I found some part-time work at a bar. Things worsened between my husband and me, and I decided to return to England, calling it a “trial separation.” I moved in with my parents. The separation turned into divorce proceedings, which are now ongoing.

Now I don’t know what happens next. I had a life, a home, a job, a marriage. Even though the relationship had run its course, I was someone’s person. We’re still friends, but now I feel like I have nothing. I’m 35, divorced, and living with my parents.

I’ve tried dating apps like Grindr, Hinge, and Tinder. I’ve made a few connections, but no dates. I feel extremely lonely and want to find love, but I’m also hesitant to meet anyone before my divorce is finalised. Even then, I think I might need a year to stabilise.

Right now, I’m just taking things day by day. I hope for something better. I hope to find love again. But at the moment, it feels like I’m just getting by—and that has to be enough. Right?

Sincerely

London Calling


Hey London,

Falling in love with the first guy you meet and wanting to marry him? Can’t relate.

I know it feels like your whole life has been taken away from you, but let’s look at the facts. You’re 35. That’s still really young. Not young enough that you’re a twink and able to have marathon sex, but old enough that you would be considered a daddy by newer TikTok-age standards. You’re divorced. Let your freak flag fly! Honestly, we need to celebrate divorces just as much as we celebrate weddings. Divorces are tough on everyone involved, so why not throw a party! You’re living with your parents? Rent-free, I’m assuming. Save that money, girl and get thee to a gym and find a sugar daddy.

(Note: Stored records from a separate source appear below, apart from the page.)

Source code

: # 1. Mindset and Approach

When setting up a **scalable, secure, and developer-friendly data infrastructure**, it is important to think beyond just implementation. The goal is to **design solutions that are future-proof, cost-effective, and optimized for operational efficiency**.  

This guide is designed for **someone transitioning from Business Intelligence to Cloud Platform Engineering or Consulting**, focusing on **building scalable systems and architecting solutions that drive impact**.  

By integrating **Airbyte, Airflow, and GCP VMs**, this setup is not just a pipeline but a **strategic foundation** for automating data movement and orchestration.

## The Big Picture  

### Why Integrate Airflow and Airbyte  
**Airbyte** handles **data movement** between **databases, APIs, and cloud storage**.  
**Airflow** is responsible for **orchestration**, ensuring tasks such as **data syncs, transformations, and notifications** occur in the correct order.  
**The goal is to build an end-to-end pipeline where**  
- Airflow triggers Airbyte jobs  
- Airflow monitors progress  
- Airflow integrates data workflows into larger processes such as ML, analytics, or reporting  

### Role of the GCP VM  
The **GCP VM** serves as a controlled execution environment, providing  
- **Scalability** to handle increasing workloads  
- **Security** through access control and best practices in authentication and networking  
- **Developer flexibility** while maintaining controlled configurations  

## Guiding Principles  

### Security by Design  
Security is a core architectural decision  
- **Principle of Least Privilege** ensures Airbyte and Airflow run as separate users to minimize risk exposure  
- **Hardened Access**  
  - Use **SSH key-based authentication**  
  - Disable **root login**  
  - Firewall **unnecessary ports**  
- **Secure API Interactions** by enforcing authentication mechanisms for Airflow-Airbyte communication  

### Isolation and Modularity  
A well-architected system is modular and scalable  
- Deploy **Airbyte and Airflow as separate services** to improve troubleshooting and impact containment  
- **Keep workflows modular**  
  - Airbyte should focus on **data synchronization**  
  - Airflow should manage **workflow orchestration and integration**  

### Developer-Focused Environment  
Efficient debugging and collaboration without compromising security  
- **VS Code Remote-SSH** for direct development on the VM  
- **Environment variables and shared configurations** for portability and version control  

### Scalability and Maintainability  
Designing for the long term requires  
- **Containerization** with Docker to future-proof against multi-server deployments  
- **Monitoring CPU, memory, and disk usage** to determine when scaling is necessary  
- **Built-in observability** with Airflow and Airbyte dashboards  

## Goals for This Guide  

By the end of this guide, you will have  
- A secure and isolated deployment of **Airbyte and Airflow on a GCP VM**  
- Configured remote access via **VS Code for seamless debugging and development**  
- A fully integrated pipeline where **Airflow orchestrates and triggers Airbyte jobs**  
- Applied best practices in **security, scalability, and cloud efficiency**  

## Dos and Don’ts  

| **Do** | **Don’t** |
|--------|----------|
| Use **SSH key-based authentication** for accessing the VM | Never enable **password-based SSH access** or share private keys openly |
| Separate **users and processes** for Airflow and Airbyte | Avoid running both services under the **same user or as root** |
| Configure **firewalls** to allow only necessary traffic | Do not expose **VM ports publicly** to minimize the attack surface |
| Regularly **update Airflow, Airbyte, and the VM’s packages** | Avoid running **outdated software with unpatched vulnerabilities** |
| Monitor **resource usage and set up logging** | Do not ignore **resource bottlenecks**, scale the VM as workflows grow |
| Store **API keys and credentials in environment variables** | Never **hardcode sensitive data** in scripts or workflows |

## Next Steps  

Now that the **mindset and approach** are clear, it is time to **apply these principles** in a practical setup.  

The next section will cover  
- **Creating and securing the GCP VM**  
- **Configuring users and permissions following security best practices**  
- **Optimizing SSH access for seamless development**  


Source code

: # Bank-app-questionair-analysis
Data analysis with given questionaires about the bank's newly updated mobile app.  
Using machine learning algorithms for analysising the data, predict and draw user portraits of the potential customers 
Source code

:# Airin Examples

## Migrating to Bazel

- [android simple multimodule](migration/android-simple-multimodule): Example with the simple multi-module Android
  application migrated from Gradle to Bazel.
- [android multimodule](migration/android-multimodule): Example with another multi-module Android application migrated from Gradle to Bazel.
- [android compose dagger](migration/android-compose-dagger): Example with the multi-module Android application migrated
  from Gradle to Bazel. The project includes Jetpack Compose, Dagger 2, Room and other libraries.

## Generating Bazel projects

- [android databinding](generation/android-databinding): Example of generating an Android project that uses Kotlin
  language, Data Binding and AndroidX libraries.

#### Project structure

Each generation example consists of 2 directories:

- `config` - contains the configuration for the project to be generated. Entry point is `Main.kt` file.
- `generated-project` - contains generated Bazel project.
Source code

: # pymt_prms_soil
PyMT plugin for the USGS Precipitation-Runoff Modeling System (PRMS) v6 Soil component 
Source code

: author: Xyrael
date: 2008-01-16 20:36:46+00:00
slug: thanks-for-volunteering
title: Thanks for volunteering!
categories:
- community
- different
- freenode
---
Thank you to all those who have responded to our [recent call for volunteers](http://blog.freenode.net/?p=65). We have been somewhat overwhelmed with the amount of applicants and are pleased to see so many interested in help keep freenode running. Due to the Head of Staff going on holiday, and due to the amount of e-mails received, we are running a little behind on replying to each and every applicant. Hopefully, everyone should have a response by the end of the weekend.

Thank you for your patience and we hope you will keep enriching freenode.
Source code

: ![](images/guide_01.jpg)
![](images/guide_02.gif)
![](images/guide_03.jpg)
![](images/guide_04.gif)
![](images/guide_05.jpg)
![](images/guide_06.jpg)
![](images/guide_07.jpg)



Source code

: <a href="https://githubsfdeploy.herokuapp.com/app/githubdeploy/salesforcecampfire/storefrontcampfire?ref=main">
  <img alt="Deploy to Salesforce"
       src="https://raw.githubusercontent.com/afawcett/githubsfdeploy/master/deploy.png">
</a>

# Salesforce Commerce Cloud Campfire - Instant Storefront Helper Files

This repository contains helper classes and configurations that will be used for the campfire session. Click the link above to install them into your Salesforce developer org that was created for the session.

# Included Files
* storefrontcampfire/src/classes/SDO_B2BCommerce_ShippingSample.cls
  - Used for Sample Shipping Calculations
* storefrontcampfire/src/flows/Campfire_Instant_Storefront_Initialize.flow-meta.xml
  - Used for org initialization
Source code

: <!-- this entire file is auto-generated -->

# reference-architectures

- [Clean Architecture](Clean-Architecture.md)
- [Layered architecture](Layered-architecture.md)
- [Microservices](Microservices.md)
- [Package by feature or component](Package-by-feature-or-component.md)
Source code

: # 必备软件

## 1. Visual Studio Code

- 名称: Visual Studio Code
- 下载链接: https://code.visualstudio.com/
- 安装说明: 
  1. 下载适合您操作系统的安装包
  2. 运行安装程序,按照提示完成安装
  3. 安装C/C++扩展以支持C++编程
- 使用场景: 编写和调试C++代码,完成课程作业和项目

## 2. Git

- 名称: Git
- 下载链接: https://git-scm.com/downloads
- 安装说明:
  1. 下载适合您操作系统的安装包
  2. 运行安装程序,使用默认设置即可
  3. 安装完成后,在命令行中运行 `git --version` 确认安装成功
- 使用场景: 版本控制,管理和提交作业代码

It may feel like a failure, but you lived a whole life that many men, especially gay men, don’t get to experience. You packed up your shit at 24, crossed an ocean for love, and rolled the dice on something most people are too scared to even admit they want. That’s not failure. That’s guts. That’s the kind of decision that gives you stories instead of regrets. Yeah, your story includes divorce. So? Welcome to the human condition.

I’m still hung up on your idea of “having nothing.” It’s quite literally impossible to have nothing. Everyone has something. It just so happens that your something had a shelf life. You were living a version of yourself that stopped working. The marriage ran its course; he wasn’t your forever person. He may be your first person, and that’s never going to change. First and forever are not the same thing.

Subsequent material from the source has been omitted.